Vertretung des Apothekenleiters

Es ist gelebte Praxis, dass sich Apothekenleiter in Zeiten ihrer Abwesenheit ( z. B. Urlaub) durch freie Mitarbeiter für diesen Zeitraum vertreten lassen.

Dies ist auf den ersten Blick allzu verständlich, als der Apothekeninhaber kein Arbeitsverhältnis mit dem arbeits- und sozialversicherungsrechtlichen Konsequenten begründen möchte und der Vertreter auf der anderen Seite daran interessiert ist, Einkünfte aus selbständiger Tätigkeit zu erzielen, um sich einerseits die sozialversicherungsrechtliche Abgaben zu ersparen , andererseits steuerliche Gestaltungsmöglichkeiten offen zu halten.

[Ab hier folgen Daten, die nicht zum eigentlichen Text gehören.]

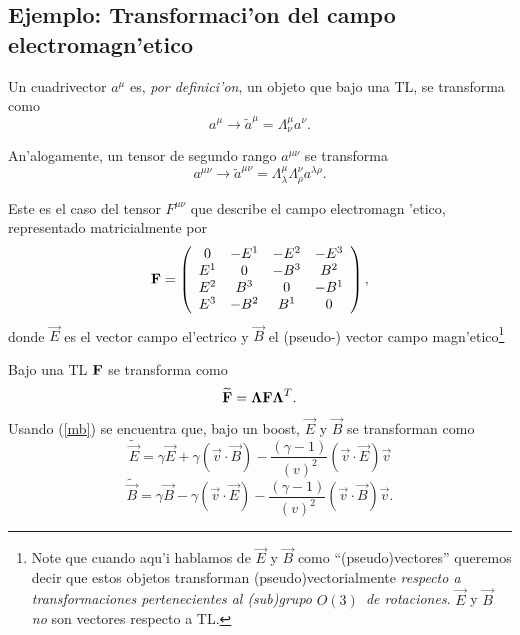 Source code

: \subsection{Ejemplo: Transformaci'on del campo electromagn'etico}

Un cuadrivector $a^{\mu }$ es, {\em por definici'on}, un objeto que bajo
una TL, se transforma como 
\begin{equation}
a^{\mu }\rightarrow \widetilde{a}^{\mu }=\Lambda _{\nu }^{\mu }a^{\nu }. 
\end{equation}

An'alogamente, un tensor de segundo rango $a^{\mu \nu }$ se transforma 
\begin{equation}
a^{\mu \nu }\rightarrow \widetilde{a}^{\mu \nu }=\Lambda _{\lambda }^{\mu
}\Lambda _{\rho }^{\nu }a^{\lambda \rho }.  \label{tf}
\end{equation}

Este es el caso del tensor $F^{\mu \nu }$ que describe el campo electromagn%
'etico, representado matricialmente por 
\begin{equation}
{\bf F}=\left( 
\begin{array}{cccc}
0 & -E^1 & -E^2 & -E^3 \\ 
E^1 & 0 & -B^3 & B^2 \\ 
E^2 & B^3 & 0 & -B^1 \\ 
E^3 & -B^2 & B^1 & 0
\end{array}
\right) ,
\end{equation}
donde $\vec{E}$ es el vector campo el'ectrico y $%
\vec{B}$ el (pseudo-) vector campo magn'etico\footnote{%
Note que cuando aqu{'i} hablamos de $\vec{E}$ y $%
\vec{B}$ como ``(pseudo)vectores'' queremos decir que estos
objetos transforman (pseudo)vectorialmente {\em respecto a transformaciones
pertenecientes al (sub)grupo }$O(3)${\em \ de rotaciones}. $\vec{E%
}$ y $\vec{B}$ {\em no} son vectores respecto a TL.}

Bajo una TL ${\bf F}$ se transforma como 
\begin{equation}
\widetilde{{\bf F}}={\bf \Lambda F\Lambda }^{T}. 
\end{equation}

Usando (\ref{mb}) se encuentra que, bajo un boost, $\vec{E}$ y $%
\vec{B}$ se transforman como 
\begin{equation}
\widetilde{\vec{E}}=\gamma \vec{E}+\gamma \left( 
\vec{v}\cdot \vec{B}\right) -\frac{(\gamma -1)}{\left(
v\right) ^2}\left( \vec{v}\cdot \vec{E}\right) 
\vec{v}
\end{equation}
\begin{equation}
\widetilde{\vec{B}}=\gamma \vec{B}-\gamma \left( 
\vec{v}\cdot \vec{E}\right) -\frac{(\gamma -1)}{\left(
v\right) ^2}\left( \vec{v}\cdot \vec{B}\right) 
\vec{v}.
\end{equation}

Diese Praxis ist rechtlich nicht ganz unproblematisch.

1.)
Bereits aus apothekenrechtlicher Sicht wird in Zweifel gezogen, ob die Vertretung von Apothekern durch freie Mitarbeiter überhaupt zulässig ist, da dies mit der Verpflichtung des Apothekers, die Apotheke persönlich zu leiten, nicht in Einklang zu bringen sei. Es muss eine umfassende Weisungsbefugnis gegenüber dem Vertreter gewährleitstet sein. Diesbezüglich wird die Auffassung vertreten, dass dies nur im Rahmen eines Arbeitsvertrages möglich sei. Mit dieser Begründung, die nicht unumstritten ist -wurde auch das Verfahren vor dem Berufungsgericht für Heilberufe in Bayern geführt, das am 21.03.2012 ausurteilte, dass die Vertretung grundsätzlich in einem Angestelltenverhältnis stattfinden muss und eine Vereinbarung über selbstständige Arbeit auf Honorarbasis nicht möglich sei. Meiner Kenntnis nach ist diese Entscheidung mittlerweile (aus formellen Gründen) aufgehoben worden.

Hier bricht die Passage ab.